Rookies shine in shootout win, provide possible glimpse into Golden Knights’ future


AP Photo / John Locher

Anaheim Ducks right wing Corey Perry attempts a shot against Vegas Golden Knights goalie Malcolm Subban during the third period of an NHL hockey game Tuesday, Dec. 5, 2017, in Las Vegas.

Tue, Dec 5, 2017 (11:46 p.m.)

Golden Knights rookie goaltender Malcolm Subban stood on his crease for the first shootout of his young NHL career Tuesday night.

The Anaheim Ducks sent out their three best goal scorers, and Subban turned each of them away to earn the Golden Knights a 4-3 win in the first shootout in T-Mobile Arena history.

The sold-out crowd of 17,608 screamed “Suuub” as the 23-year-old netminder closed out the victory.

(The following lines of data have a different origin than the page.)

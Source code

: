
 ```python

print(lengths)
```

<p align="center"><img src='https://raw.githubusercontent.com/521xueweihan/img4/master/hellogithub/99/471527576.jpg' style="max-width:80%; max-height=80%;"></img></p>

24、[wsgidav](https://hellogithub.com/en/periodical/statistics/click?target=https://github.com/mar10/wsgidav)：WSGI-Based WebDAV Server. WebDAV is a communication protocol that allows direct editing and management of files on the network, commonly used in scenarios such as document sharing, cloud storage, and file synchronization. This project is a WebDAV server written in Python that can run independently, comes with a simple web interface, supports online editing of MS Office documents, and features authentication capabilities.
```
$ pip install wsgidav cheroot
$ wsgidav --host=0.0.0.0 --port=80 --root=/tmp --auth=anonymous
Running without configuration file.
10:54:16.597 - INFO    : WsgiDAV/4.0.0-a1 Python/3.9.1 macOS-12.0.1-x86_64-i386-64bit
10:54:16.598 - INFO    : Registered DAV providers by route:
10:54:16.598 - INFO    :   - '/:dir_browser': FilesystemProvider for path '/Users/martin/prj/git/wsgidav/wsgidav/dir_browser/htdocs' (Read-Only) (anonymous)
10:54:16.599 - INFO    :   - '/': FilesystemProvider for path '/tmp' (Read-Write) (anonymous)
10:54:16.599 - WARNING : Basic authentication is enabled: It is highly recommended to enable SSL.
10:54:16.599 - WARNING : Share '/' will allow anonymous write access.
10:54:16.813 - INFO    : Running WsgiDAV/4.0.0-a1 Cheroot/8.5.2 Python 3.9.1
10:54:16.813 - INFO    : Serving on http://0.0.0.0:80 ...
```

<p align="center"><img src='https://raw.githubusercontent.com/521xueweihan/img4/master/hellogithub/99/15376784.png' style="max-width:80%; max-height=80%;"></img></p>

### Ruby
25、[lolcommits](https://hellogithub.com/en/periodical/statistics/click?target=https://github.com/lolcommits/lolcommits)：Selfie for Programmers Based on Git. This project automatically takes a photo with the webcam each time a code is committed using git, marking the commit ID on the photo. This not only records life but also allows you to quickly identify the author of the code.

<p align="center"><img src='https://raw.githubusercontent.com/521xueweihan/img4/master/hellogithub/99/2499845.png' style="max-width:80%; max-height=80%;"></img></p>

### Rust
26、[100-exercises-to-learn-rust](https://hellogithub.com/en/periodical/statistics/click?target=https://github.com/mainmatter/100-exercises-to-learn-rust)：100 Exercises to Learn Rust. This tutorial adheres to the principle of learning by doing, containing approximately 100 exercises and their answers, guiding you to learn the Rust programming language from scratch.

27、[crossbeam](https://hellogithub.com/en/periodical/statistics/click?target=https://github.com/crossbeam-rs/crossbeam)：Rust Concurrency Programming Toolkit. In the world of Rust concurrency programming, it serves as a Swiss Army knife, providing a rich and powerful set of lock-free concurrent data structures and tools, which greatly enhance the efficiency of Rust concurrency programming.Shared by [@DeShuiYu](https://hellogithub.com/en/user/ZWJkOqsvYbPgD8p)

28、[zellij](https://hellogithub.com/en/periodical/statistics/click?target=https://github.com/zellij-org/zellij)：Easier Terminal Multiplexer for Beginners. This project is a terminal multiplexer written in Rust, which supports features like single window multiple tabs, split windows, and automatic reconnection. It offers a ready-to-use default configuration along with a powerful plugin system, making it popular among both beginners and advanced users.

It was an important win, improving the Golden Knights to 17-9-1 on the season and 9-1-0 against the Pacific Division, but, more important, it may have foreshadowed the future of the franchise.

Subban held the Ducks scoreless in overtime, and forward Alex Tuch, who was also in the first shootout of his NHL career, scored the game-winning goal.

“It was pretty shocking,” Tuch said. “At first I couldn’t believe I actually scored and then the boys got me into it and I did a little celebration by the bench.”

After Anaheim goalie John Gibson stopped James Neal and Jonathan Marchessault, Tuch deked him onto the ice and backhanded the puck into the top of the net. It was only minutes after Tuch nearly cost the Golden Knights the game when he committed a tripping penalty in overtime.

“I don’t know how much I’m going to be able to sleep tonight,” he said. “It was a roller coaster all night. That’s how hockey goes and that’s how the game is played. You just have to battle through it and get the two points.”

While it was Tuch’s first NHL shootout, he’s been perfecting the move for years.

“I’d say (I learned it) at Boston College,” Tuch said. “I think we only had like one shootout but I just like doing it in practice. I’ve found that I’m pretty good at it, and I wanted to make the goalie stutter a little bit.”

On the other end of the ice, Subban didn’t flinch. The youngster waited out each shooter and calmly stopped all three without much issue.

“I was a little nervous and they have a lot of great shooters over there,” Subban said. “I tried to stay calm and stay with them and fortunately I made a few saves.”

Subban wasn’t just great in the shootout, he singlehandedly kept the Golden Knights in the game with multiple saves on breakaways.

“I thought he played really well and it just shows that the kid’s getting better and more confident,” head coach Gerard Gallant said. “He played well in the third period, made a couple big saves and obviously in overtime made that unbelievable glove save”

Subban robbed Ondrej Kase, who walked in front of the net on a 3-on-1 break and fired it to the right top corner, but Subban caught the puck in the webbing of his catcher.

“He was lights out,” Tuch said. “He was 3-for-3 in the shootout so you can’t get much better than that.”

The Golden Knights again showed they can overcome adversity after surrendering an early two goal lead, only to come back to win.

“It’s resilience, honestly,” Tuch said. “That’s one of the words that (Golden Knights owner) Bill Foley uses is resilience. That’s the type of mentality that he had at West Point and that’s the type of mentality that he wants his Golden Knights to have — resilience, hard work and always pushing forward.”

The two were spectacular in their first-ever chance in a pressure-packed shootout, but this could be only the beginning. Subban’s stops and Tuch’s spectacular overtime goal could be a glimpse into the future.

“That’s not even my coolest move,” Tuch said, laughing while describing his shootout goal. “I have one that hopefully never has to come out because we’re winning.”